(Stored data entries)
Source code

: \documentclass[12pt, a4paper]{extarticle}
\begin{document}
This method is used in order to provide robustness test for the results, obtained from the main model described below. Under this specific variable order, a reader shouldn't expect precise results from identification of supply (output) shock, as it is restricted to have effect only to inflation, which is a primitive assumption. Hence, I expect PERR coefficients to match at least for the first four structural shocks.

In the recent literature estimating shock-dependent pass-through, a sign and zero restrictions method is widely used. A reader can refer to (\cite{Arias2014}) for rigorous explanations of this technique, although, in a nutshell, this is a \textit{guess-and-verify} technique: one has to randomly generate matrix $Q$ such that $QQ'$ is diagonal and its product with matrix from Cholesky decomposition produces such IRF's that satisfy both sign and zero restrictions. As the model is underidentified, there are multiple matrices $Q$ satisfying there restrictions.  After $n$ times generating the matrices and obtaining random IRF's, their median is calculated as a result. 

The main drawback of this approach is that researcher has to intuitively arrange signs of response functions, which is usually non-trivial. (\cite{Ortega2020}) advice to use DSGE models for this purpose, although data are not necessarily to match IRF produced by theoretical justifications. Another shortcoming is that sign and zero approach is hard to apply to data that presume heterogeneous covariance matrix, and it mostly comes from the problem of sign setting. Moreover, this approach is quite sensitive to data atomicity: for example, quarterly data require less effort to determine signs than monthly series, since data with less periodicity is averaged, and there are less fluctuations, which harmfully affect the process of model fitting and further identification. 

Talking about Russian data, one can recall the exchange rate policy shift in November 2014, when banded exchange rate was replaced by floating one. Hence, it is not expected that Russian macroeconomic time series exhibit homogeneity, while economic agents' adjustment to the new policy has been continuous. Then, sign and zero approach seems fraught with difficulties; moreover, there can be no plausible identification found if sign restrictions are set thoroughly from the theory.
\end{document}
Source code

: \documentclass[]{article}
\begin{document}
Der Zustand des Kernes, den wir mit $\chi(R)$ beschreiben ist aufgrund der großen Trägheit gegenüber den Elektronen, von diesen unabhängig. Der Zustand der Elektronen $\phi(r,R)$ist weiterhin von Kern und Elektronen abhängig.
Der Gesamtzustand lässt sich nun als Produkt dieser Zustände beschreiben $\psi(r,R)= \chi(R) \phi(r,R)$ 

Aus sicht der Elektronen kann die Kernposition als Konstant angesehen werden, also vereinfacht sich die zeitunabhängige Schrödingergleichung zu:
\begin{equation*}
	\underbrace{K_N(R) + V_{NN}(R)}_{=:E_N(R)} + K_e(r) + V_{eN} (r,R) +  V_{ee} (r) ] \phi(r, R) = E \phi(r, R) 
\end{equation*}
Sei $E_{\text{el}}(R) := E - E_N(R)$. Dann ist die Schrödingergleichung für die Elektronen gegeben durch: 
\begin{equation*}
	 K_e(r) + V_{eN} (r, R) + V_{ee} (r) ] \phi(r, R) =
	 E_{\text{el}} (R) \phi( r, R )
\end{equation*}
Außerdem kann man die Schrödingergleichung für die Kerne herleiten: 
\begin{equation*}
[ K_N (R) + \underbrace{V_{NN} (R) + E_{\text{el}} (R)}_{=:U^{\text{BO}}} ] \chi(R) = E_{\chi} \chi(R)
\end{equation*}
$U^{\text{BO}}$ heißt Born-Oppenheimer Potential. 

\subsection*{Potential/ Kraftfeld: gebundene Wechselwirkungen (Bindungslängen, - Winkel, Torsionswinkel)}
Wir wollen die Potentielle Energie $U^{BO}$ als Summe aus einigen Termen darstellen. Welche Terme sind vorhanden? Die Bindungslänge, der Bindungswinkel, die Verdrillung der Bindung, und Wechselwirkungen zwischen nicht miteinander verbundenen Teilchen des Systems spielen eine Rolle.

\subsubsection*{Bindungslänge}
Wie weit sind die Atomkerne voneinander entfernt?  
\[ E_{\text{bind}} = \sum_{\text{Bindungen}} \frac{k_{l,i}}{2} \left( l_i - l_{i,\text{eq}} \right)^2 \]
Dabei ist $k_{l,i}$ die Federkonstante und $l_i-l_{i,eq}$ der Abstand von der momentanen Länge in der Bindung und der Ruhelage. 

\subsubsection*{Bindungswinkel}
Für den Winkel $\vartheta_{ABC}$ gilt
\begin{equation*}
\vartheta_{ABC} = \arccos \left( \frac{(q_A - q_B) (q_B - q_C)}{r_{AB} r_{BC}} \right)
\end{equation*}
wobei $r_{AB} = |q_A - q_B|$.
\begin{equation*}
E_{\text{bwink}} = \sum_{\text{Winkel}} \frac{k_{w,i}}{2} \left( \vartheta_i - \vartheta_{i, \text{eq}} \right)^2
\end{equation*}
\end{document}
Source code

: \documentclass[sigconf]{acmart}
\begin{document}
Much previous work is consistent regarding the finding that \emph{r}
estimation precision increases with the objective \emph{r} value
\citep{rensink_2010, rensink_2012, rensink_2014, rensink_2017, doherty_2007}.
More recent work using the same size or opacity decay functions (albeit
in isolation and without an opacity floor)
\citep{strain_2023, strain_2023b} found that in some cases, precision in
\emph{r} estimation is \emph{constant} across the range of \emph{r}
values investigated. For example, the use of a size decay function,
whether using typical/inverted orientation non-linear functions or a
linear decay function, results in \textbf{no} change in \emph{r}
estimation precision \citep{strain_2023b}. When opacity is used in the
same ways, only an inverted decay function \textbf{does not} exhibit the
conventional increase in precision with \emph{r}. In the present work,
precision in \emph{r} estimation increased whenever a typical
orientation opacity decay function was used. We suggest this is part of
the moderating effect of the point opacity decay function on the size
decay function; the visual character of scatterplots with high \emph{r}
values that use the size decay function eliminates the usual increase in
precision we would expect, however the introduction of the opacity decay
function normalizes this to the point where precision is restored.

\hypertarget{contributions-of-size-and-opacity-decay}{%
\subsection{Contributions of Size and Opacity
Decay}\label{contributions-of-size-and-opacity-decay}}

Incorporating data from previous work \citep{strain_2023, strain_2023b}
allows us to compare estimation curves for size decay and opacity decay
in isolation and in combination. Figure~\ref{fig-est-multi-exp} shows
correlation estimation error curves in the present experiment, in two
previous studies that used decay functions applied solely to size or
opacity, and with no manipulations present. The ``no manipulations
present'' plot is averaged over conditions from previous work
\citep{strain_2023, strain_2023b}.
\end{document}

WHAT THE TASK REQUIRES:
Of the lines above, output exactly those from the line bearing "This method is" through the line bearing "The main drawback", inclusive.

REPLY:
This method is used in order to provide robustness test for the results, obtained from the main model described below. Under this specific variable order, a reader shouldn't expect precise results from identification of supply (output) shock, as it is restricted to have effect only to inflation, which is a primitive assumption. Hence, I expect PERR coefficients to match at least for the first four structural shocks.

In the recent literature estimating shock-dependent pass-through, a sign and zero restrictions method is widely used. A reader can refer to (\cite{Arias2014}) for rigorous explanations of this technique, although, in a nutshell, this is a \textit{guess-and-verify} technique: one has to randomly generate matrix $Q$ such that $QQ'$ is diagonal and its product with matrix from Cholesky decomposition produces such IRF's that satisfy both sign and zero restrictions. As the model is underidentified, there are multiple matrices $Q$ satisfying there restrictions.  After $n$ times generating the matrices and obtaining random IRF's, their median is calculated as a result. 

The main drawback of this approach is that researcher has to intuitively arrange signs of response functions, which is usually non-trivial. (\cite{Ortega2020}) advice to use DSGE models for this purpose, although data are not necessarily to match IRF produced by theoretical justifications. Another shortcoming is that sign and zero approach is hard to apply to data that presume heterogeneous covariance matrix, and it mostly comes from the problem of sign setting. Moreover, this approach is quite sensitive to data atomicity: for example, quarterly data require less effort to determine signs than monthly series, since data with less periodicity is averaged, and there are less fluctuations, which harmfully affect the process of model fitting and further identification. 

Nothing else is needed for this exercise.